▸ **TASK DETAILS**: Please transcribe every record below exactly, leaving out the pictures.

/---

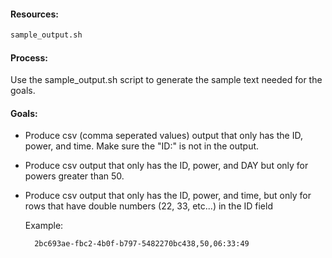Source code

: 
#### Resources:
```bash
sample_output.sh
```

#### Process:
Use the sample_output.sh script to generate the sample text needed for the goals.

#### Goals:

* Produce csv (comma seperated values) output that only has the ID, power, and time. Make sure the "ID:" is not in the output.
* Produce csv output that only has the ID, power, and DAY but only for powers greater than 50.
* Produce csv output that only has the ID, power, and time, but only for rows that have double numbers (22, 33, etc...) in the ID field

	Example:
    
		2bc693ae-fbc2-4b0f-b797-5482270bc438,50,06:33:49
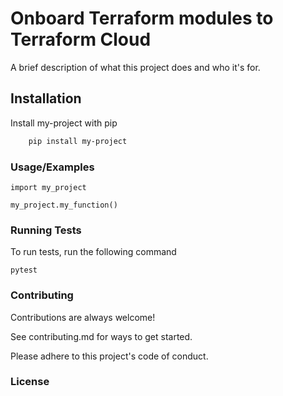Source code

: # Onboard Terraform modules to Terraform Cloud

A brief description of what this project does and who it's for.

## Installation 

Install my-project with pip

```bash 
    pip install my-project
```

### Usage/Examples

```
import my_project

my_project.my_function()
```

### Running Tests

To run tests, run the following command

```
pytest
```

### Contributing
Contributions are always welcome!

See contributing.md for ways to get started.

Please adhere to this project's code of conduct.

### License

\---

▸ **WRITTEN REPLY**:
Source code

: 
#### Resources:
```bash
sample_output.sh
```

#### Process:
Use the sample_output.sh script to generate the sample text needed for the goals.

#### Goals:

* Produce csv (comma seperated values) output that only has the ID, power, and time. Make sure the "ID:" is not in the output.
* Produce csv output that only has the ID, power, and DAY but only for powers greater than 50.
* Produce csv output that only has the ID, power, and time, but only for rows that have double numbers (22, 33, etc...) in the ID field

	Example:
    
		2bc693ae-fbc2-4b0f-b797-5482270bc438,50,06:33:49
Source code

: # Onboard Terraform modules to Terraform Cloud

A brief description of what this project does and who it's for.

## Installation 

Install my-project with pip

```bash 
    pip install my-project
```

### Usage/Examples

```
import my_project

my_project.my_function()
```

### Running Tests

To run tests, run the following command

```
pytest
```

### Contributing
Contributions are always welcome!

See contributing.md for ways to get started.

Please adhere to this project's code of conduct.

### License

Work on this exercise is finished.